_Material for the task_:

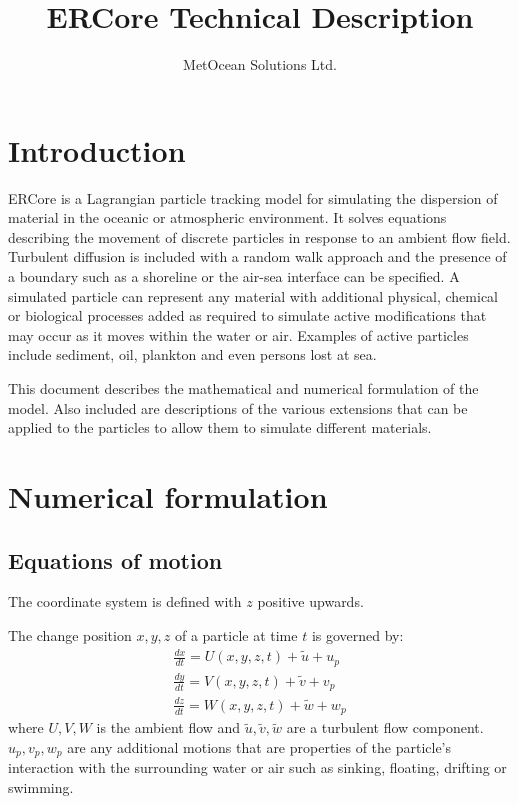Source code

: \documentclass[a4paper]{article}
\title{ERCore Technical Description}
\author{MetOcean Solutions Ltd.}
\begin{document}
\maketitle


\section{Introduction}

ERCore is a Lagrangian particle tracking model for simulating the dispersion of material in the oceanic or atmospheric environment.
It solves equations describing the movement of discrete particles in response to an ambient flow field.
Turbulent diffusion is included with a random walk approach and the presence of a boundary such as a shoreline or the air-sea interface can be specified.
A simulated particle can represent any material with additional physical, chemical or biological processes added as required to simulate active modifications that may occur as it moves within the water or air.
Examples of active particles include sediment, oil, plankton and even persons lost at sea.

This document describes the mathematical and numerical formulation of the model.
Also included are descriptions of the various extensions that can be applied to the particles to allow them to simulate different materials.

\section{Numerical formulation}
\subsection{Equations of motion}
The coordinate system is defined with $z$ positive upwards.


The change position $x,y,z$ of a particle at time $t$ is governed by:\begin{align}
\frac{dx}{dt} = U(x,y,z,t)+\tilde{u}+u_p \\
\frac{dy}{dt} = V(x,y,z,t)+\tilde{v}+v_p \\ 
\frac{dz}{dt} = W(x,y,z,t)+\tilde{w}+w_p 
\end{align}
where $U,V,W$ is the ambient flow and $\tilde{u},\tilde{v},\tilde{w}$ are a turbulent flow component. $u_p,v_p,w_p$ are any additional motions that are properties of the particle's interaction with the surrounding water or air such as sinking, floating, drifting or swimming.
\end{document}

--

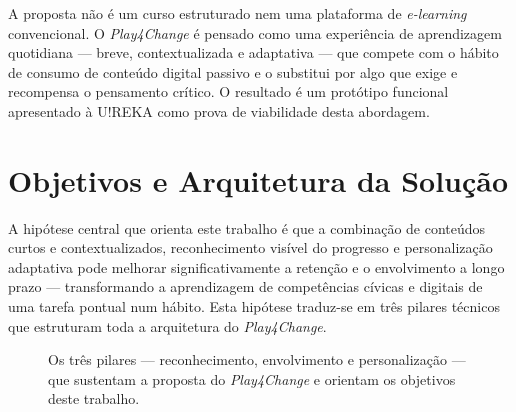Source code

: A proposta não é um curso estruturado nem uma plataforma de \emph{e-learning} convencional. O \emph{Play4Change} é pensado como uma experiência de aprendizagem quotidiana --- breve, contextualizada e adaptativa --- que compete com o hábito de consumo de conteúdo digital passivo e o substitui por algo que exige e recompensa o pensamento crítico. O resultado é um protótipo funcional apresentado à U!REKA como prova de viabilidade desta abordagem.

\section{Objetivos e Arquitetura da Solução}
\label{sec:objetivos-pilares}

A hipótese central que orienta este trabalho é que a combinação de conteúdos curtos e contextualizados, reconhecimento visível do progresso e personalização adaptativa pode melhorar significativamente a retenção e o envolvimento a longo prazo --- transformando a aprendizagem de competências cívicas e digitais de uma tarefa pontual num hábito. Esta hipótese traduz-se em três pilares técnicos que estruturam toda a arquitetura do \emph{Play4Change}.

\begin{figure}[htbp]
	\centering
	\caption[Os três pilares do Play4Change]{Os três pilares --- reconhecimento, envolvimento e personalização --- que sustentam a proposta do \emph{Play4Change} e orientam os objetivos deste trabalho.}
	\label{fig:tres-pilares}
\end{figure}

---

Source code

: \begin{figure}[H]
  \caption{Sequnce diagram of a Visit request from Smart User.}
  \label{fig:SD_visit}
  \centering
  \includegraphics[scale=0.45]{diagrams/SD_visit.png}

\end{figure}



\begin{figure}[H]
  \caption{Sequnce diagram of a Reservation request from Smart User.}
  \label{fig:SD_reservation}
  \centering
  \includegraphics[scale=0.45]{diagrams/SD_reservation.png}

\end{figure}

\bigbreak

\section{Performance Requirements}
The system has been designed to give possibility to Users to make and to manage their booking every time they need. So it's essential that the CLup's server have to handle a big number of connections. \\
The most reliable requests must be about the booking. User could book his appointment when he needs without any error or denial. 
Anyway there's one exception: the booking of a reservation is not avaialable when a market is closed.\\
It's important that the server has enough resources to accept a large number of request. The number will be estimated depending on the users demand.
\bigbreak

_About this exercise_: Where does "align" appear in the records above? Copy each line that holds it.

_Solved exercise_:
The change position $x,y,z$ of a particle at time $t$ is governed by:\begin{align}
\end{align}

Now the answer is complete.